É já antiga, diremos mesmo contemporânea com o aparecimento do homem, a poluição das águas. A lavagem de roupas e das vísceras dos animais nos rios, e a canalização dos esgotos domésticos para as correntes, marcam o início da poluição das águas. Mais tarde, com o desenvolvimento dos centros populacionais, a poluição aumentou com a cana­lização dos esgotos para os rios.

Hoje, com o formidável desenvolvimento do urbanismo e da indústria, o problema atinge aspectos de grande gravidade.

As grandes cidades lançam os esgotos por tratar para a corrente mais próxima poluindo as suas águas com as substâncias orgânicas putrefactas. Por um lado, perde-se para a agricultura a substância orgânica que é evacuada para o rio e que poderia ser aproveitada em estações de tratamento de esgotos apropriadas; por outro, polui-se a água que escasseia cada vez mais e que a jusante do seu lançamento para o rio não pode ser aproveitada quer para a agricultura, quer para a indústria.

Mas é na indústria que o problema atinge mais acuidade. A indústria necessita de grandes volumes de água para poder trabalhar e, de uma maneira geral, essas águas, no ciclo final do circuito industrial, são lançadas, carregadas de substâncias químicas poluentes, na corrente mais próxima, inutilizando as suas águas do ponto de vista potável e tornando-as muitas vezes impróprias para a vida da fauna piscícola.
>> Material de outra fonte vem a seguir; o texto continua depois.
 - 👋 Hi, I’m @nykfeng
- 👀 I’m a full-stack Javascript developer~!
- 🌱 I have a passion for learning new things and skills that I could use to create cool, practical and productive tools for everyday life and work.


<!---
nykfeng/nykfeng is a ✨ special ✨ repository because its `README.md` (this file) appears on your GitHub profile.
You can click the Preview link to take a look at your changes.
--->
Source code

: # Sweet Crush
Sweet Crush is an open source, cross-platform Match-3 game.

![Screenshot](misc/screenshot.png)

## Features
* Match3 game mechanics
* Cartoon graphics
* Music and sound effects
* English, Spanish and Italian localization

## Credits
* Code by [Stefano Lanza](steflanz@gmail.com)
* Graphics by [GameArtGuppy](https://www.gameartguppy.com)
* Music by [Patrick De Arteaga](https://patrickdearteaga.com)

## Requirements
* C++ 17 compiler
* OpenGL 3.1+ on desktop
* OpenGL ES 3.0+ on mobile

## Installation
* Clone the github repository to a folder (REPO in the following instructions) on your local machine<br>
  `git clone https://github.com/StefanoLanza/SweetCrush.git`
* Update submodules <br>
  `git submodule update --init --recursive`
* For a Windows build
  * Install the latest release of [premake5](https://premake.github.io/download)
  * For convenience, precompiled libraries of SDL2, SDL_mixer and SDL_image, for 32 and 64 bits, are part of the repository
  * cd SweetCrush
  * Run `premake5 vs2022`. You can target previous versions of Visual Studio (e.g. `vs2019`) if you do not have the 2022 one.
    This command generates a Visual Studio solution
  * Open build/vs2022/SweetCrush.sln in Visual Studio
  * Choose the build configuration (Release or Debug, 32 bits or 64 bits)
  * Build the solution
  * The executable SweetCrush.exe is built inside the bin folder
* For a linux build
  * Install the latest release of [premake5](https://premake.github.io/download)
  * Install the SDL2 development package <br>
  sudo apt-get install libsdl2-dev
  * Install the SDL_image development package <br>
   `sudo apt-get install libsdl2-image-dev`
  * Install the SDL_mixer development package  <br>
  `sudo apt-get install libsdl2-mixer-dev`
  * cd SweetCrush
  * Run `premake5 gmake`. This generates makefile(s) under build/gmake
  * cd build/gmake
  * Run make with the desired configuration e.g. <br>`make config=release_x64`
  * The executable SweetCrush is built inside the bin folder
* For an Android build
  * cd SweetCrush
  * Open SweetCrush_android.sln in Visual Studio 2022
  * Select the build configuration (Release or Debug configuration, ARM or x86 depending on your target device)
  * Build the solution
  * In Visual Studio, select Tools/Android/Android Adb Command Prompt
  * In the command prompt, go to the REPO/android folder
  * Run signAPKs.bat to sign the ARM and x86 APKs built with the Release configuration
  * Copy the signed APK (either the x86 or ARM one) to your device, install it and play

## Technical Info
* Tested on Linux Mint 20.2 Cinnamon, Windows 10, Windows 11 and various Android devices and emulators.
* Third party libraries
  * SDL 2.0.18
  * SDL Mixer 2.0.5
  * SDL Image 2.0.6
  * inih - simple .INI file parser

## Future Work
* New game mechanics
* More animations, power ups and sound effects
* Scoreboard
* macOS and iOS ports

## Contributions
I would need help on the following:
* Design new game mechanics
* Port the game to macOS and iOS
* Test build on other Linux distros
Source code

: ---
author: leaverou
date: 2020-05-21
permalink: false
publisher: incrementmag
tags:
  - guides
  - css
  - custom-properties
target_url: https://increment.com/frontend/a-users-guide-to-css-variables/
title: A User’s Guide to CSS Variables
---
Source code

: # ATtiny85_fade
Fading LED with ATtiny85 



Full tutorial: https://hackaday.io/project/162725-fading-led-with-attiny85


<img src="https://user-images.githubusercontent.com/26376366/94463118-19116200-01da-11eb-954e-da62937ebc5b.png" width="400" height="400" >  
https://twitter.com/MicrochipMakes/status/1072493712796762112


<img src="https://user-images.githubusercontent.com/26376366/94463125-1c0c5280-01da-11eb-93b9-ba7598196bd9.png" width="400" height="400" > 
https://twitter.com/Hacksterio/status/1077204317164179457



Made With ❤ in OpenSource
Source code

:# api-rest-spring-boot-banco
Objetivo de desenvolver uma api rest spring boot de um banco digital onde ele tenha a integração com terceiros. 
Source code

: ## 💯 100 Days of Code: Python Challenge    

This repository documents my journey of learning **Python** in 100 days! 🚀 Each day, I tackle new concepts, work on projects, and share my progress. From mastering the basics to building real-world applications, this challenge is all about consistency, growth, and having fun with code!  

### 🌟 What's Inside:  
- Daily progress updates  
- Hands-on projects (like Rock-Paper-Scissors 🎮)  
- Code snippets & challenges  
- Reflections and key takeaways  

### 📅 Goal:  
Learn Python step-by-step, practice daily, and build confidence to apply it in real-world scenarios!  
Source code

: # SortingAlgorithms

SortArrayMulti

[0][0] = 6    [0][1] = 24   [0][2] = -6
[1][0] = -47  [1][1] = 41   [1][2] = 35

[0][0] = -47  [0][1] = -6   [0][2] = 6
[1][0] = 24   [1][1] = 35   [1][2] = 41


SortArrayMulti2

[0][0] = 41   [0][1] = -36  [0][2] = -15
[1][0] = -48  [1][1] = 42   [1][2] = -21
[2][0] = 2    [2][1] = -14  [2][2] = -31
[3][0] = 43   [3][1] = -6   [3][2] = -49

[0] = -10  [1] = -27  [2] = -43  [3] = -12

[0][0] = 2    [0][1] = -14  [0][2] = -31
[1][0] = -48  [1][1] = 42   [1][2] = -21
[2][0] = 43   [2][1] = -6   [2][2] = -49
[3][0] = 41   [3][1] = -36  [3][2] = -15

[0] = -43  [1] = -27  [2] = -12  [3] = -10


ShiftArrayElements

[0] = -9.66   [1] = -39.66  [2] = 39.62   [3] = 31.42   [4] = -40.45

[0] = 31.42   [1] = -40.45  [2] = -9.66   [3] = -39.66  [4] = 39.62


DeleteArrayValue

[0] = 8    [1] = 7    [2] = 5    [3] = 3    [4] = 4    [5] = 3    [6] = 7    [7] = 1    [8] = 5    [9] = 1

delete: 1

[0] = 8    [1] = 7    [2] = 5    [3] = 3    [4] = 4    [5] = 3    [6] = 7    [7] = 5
Produtos químicos que matam o peixe, quer actuando directamente no seu organismo, quer extraindo à água o oxigénio necessário à sua respiração, misturam-se nas águas residuais e poluem as águas superficiais, diminuindo assim os volumes de águas naturais que podem ser utilizadas pelo homem.

Trata-se de um problema de grande transcendência económica, social, de saúde e até político, atendendo à dificuldade em dar solução às diversas componentes do mesmo, mas estamos certos que a seu tempo terá a devida solução.  

Cheias do Vouga e Águeda, em Eirol.

Torna-se, portanto, necessário preservar e aprovei­tar as águas das nossas correntes e daí podermos afirmar que a bacia do rio Vouga é uma das maiores riquezas, pois é ela que, quer retendo no seu subsolo as águas das chuvas, quer conduzindo-as ao longo das correntes naturais para serem aproveitadas sob múltiplos aspectos pelo homem, oferece a matéria-prima fundamental para a sobrevivência dos seres vivos que nela vivem - a água.